Quando da ficção nasce uma crise: lições do caso Crock-Pot

Por Maria Eça, especialista em comunicação de crise e assuntos públicos da Llorente & Cuenca

Muito provavelmente, nenhum dos directores da reconhecida marca norte-americana Crock-Pot estava sentado à frente da televisão a ver o episódio “That’ll Be the Day” da série “This Is Us”, que no dia 23 de Janeiro bateu recordes de audiências nos Estados Unidos. Mas, seguramente, terão sido alertados nessa mesma noite para gerir a crise de reputação que chegava da fonte menos esperada. Dois dias depois, quando o episódio é transmitido em Portugal, a marca de panelas de cozedura lenta já tinha uma conta no Twitter e avançava com a campanha #crockpotisinnocent (“crockpot é inocente”).

O episódio revela como uma das personagens mais queridas da série dramática, Jack Pearson, morre num incêndio provocado por um curto-circuito numa panela de cozedura lenta. Embora o nome da insígnia não esteja visível no objecto usado na série, a marca Crock-Pot é a mais conhecida do mercado e a reacção nas redes sociais é imediata, como se da morte de uma pessoa real se tratasse e as Crock-Pot dos fãs da série pudessem incendiar-se da mesma forma.

A cena final deste episódio 13 dura um minuto. Foi quanto bastou para que, em poucas horas, a qualidade e segurança de um produto icónico nos Estados Unidos, presente no mercado há 50 anos, se evaporassem.

Primeira lição: todas as empresas são hipervulneráveis a uma crise. Além dos incidentes endógenos, que são provocados por situações da própria empresa, são cada vez mais os exemplos de incidentes exógenos, provocados por terceiros mas com efeitos directos e imediatos na empresa e respectiva imagem.

Atacar a crise onde nasce

A escuta activa das redes sociais para acompanhar o tom e os canais de conversação sobre o tema foi fundamental para a Crock-Pot poder enfrentar a crise da forma mais rápida e eficiente. A empresa começou por responder na página oficial no Facebook e com factos: “em quase 50 anos, e tendo vendido mais de 100 milhões de Crock-Pots, nunca recebemos queixas de consumidores semelhantes aos eventos de ficção retratados no episódio da noite passada. Na verdade, a segurança e o design do nosso produto tornam este tipo de situação quase impossível”. Depois, a marca teve de abrir uma conta no Twitter porque rapidamente percebeu que, neste canal, não possuía uma via própria para responder directamente às muitas questões sobre a segurança das panelas de cozedura lenta. O hashtag #crockpotisinnocent foi o lema escolhido para dar a volta à conversa e tentar que os clientes leais à marca se identificassem com a causa.

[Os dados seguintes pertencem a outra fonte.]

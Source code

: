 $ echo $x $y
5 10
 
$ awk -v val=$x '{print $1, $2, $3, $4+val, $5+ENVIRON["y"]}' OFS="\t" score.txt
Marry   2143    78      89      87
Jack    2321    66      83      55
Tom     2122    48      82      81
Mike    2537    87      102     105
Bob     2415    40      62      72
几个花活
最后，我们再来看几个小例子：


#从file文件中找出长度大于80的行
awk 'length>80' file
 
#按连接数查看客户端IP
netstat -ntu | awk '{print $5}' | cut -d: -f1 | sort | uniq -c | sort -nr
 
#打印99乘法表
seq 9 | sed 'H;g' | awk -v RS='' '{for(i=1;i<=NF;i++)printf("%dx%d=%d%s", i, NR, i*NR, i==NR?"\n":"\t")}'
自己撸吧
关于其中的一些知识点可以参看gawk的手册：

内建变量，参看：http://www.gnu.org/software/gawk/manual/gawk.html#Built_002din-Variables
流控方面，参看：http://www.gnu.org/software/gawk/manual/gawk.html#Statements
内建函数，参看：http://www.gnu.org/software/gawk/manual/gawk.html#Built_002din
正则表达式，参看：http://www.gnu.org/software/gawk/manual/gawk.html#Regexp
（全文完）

2.ª lição: Nesta sociedade hiperconectada, as empresas devem apostar na escuta inteligente das redes sociais porque, mesmo não estando presentes em nenhuma delas, podem ser mencionadas e atacadas. É importante liderar a resposta a partir do canal onde a crise surgiu e com o código de linguagem específico de cada uma, seja através de vídeos, fotos ou hashtags.

Humor, empatia e aliados 

Este trio de ferramentas foi posto em prática pela empresa em honra do “verdadeiro amor” dos fãs da série, recorrendo a um tom de humor e empatia para com o “herói morto”, ao mesmo tempo que reivindicava a segurança dos seus produtos.

Por outro lado, o produtor da série, Dan Fogelman, e o popular protagonista, Milo Ventimiglia, alinharam neste tom e contribuíram para a recuperação da confiança nas Crock-Pot, não só através das redes sociais mas também com um anúncio (feito em pouco mais de uma semana) no evento mais visto nos Estados Unidos, o Super Bowl, onde o actor brinca com as tradições à volta da famosa panela. Seguiram-se participações em programas de entretenimento, que aumentaram a notoriedade da campanha.

3.ª lição: Uma análise adequada do ambiente e das audiências ajuda a desenvolver uma boa estratégia de comunicação, onde o humor e a figura dos embaixadores, quando bem utilizados, também são válidos. As soluções podem ser inovadoras e nem todas passam pelos tradicionais e eternos confrontos nas redes sociais e nos media.

Por último, a grande lição continua a ser prevenir. É possível prever, registar e estar preparado para enfrentar a maioria dos incidentes com a rapidez que o contexto actual exige. Neste trabalho de prevenção, as marcas e empresas não devem ser tímidas ao pensar em cenários negativos. Afinal, basta uma panela pegar fogo numa série televisiva para surgir uma crise de reputação – e as primeiras 24 horas são cruciais para o sucesso da resposta.